She then gave birth to her third daughter Victoria, named after the family’s new home state.

But Nabiha missed her cooking and began to bake bread in a shed, treating neighbours with the goodies and selling some at cafes and general stores.

In 1970, she started working in a factory next door for $7 a week. While Nabiha swept and cleaned, Victoria slept in the office.

Karam was transferred to Wagga Wagga in 1973. Nabiha again worked, this time for a strawberry farm and later at a meat processing plant and dry cleaner. She also baked bread and brought up the girls.

Neighbours finally encouraged Nabiha to set up her own café and in 1989, with her limited English, she approached the bank for a loan.
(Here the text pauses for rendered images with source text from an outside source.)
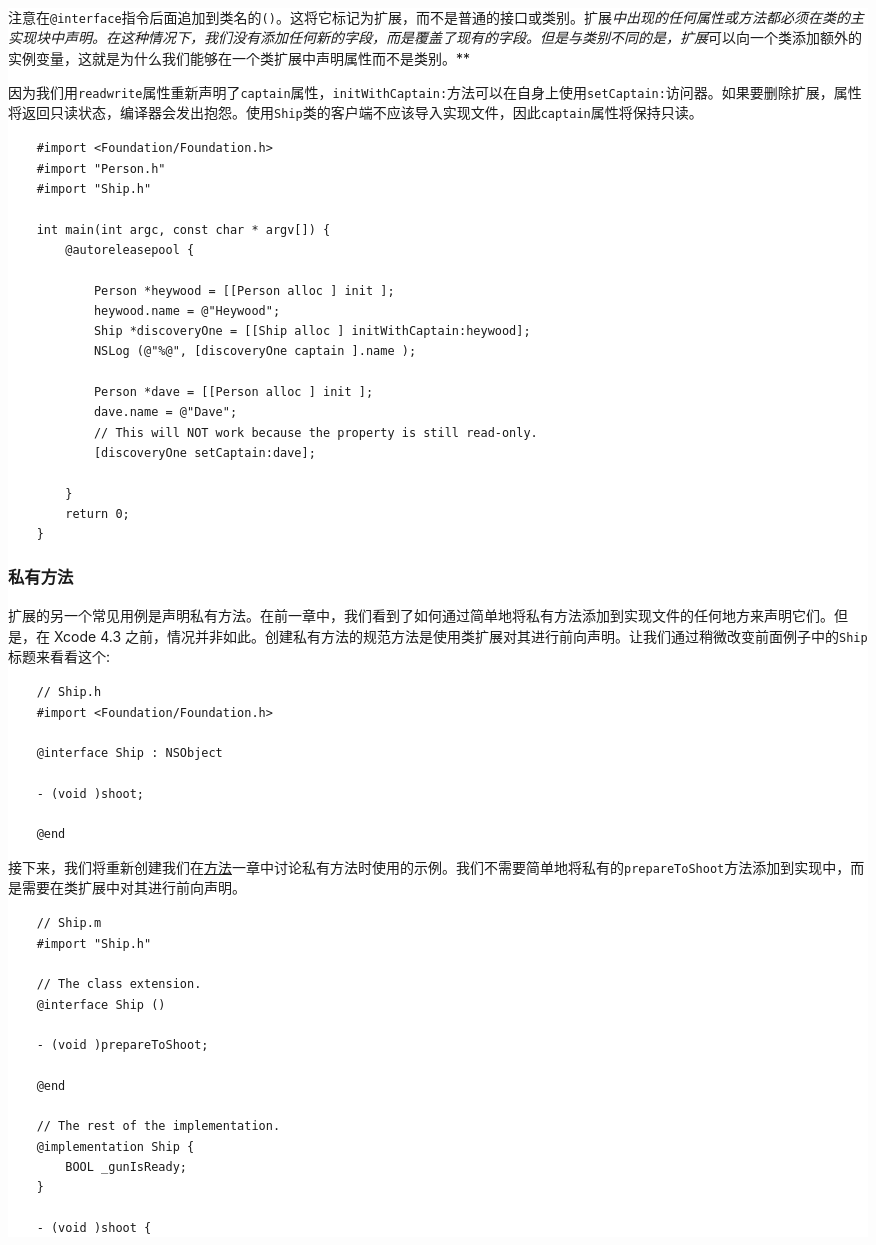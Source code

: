 注意在`@interface`指令后面追加到类名的`()`。这将它标记为扩展，而不是普通的接口或类别。扩展*中出现的任何属性或方法都必须在类的主实现块中声明。在这种情况下，我们没有添加任何新的字段，而是覆盖了现有的字段。但是与类别不同的是，扩展*可以向一个类添加额外的实例变量，这就是为什么我们能够在一个类扩展中声明属性而不是类别。**

因为我们用`readwrite`属性重新声明了`captain`属性，`initWithCaptain:`方法可以在自身上使用`setCaptain:`访问器。如果要删除扩展，属性将返回只读状态，编译器会发出抱怨。使用`Ship`类的客户端不应该导入实现文件，因此`captain`属性将保持只读。

```objc
    #import <Foundation/Foundation.h>
    #import "Person.h"
    #import "Ship.h"

    int main(int argc, const char * argv[]) {
        @autoreleasepool {

            Person *heywood = [[Person alloc ] init ];
            heywood.name = @"Heywood";
            Ship *discoveryOne = [[Ship alloc ] initWithCaptain:heywood];
            NSLog (@"%@", [discoveryOne captain ].name );

            Person *dave = [[Person alloc ] init ];
            dave.name = @"Dave";
            // This will NOT work because the property is still read-only.
            [discoveryOne setCaptain:dave];

        }
        return 0;
    }

```

### 私有方法

扩展的另一个常见用例是声明私有方法。在前一章中，我们看到了如何通过简单地将私有方法添加到实现文件的任何地方来声明它们。但是，在 Xcode 4.3 之前，情况并非如此。创建私有方法的规范方法是使用类扩展对其进行前向声明。让我们通过稍微改变前面例子中的`Ship`标题来看看这个:

```objc
    // Ship.h
    #import <Foundation/Foundation.h>

    @interface Ship : NSObject

    - (void )shoot;

    @end

```

接下来，我们将重新创建我们在[方法](05.html#_Chapter_5_)一章中讨论私有方法时使用的示例。我们不需要简单地将私有的`prepareToShoot`方法添加到实现中，而是需要在类扩展中对其进行前向声明。

```objc
    // Ship.m
    #import "Ship.h"

    // The class extension.
    @interface Ship ()

    - (void )prepareToShoot;

    @end

    // The rest of the implementation.
    @implementation Ship {
        BOOL _gunIsReady;
    }

    - (void )shoot {
```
She was declined. But undeterred, their search for suitable premises finally ended in a modest tiled arcade.

The small area with a big glass window and single door now bears the name ‘Nabiha’s Kitchen’ in bright red writing.

Nabiha's Kitchen

Nabiha’s Kitchen offers a treat for every taste. Photo: Chriss Buchan.
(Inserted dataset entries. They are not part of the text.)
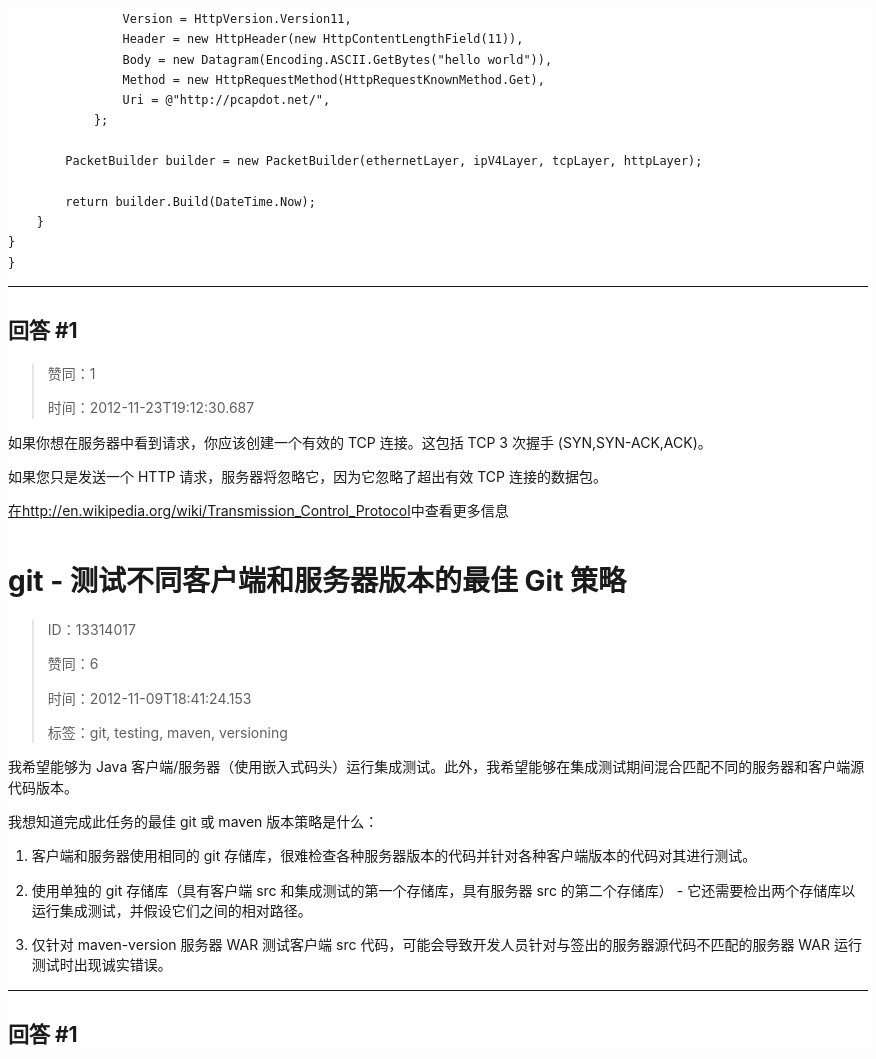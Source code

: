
 ```
                Version = HttpVersion.Version11,
                Header = new HttpHeader(new HttpContentLengthField(11)),
                Body = new Datagram(Encoding.ASCII.GetBytes("hello world")),
                Method = new HttpRequestMethod(HttpRequestKnownMethod.Get),
                Uri = @"http://pcapdot.net/",
            };

        PacketBuilder builder = new PacketBuilder(ethernetLayer, ipV4Layer, tcpLayer, httpLayer);

        return builder.Build(DateTime.Now);
    }
}
} 
```

* * *

## 回答 #1

> 赞同：1
> 
> 时间：2012-11-23T19:12:30.687

如果你想在服务器中看到请求，你应该创建一个有效的 TCP 连接。这包括 TCP 3 次握手 (SYN,SYN-ACK,ACK)。

如果您只是发送一个 HTTP 请求，服务器将忽略它，因为它忽略了超出有效 TCP 连接的数据包。

[在http://en.wikipedia.org/wiki/Transmission_Control_Protocol](http://en.wikipedia.org/wiki/Transmission_Control_Protocol)中查看更多信息

# git - 测试不同客户端和服务器版本的最佳 Git 策略

> ID：13314017
> 
> 赞同：6
> 
> 时间：2012-11-09T18:41:24.153
> 
> 标签：git, testing, maven, versioning

我希望能够为 Java 客户端/服务器（使用嵌入式码头）运行集成测试。此外，我希望能够在集成测试期间混合匹配不同的服务器和客户端源代码版本。

我想知道完成此任务的最佳 git 或 maven 版本策略是什么：

1.  客户端和服务器使用相同的 git 存储库，很难检查各种服务器版本的代码并针对各种客户端版本的代码对其进行测试。

2.  使用单独的 git 存储库（具有客户端 src 和集成测试的第一个存储库，具有服务器 src 的第二个存储库） - 它还需要检出两个存储库以运行集成测试，并假设它们之间的相对路径。

3.  仅针对 maven-version 服务器 WAR 测试客户端 src 代码，可能会导致开发人员针对与签出的服务器源代码不匹配的服务器 WAR 运行测试时出现诚实错误。

* * *

## 回答 #1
A special opening night heralded its beginning. Now 32 years on, the “little lady” is still seen at church daily, then in the café for 15 hours on Mondays to Saturdays.

From there, the aroma of Lebanese coffee, garlic and home cooking wafts down the arcade enticing everyone from bank officers to shop assistants, medical professionals to shoppers into her cosy cafe.

Karam died peacefully with Nabiha beside him in 2008. Victoria now helps her mum while “Siri” provides digital communications support.

“Speaking into the phone is a much-preferred option [than writing],” Nabiha says.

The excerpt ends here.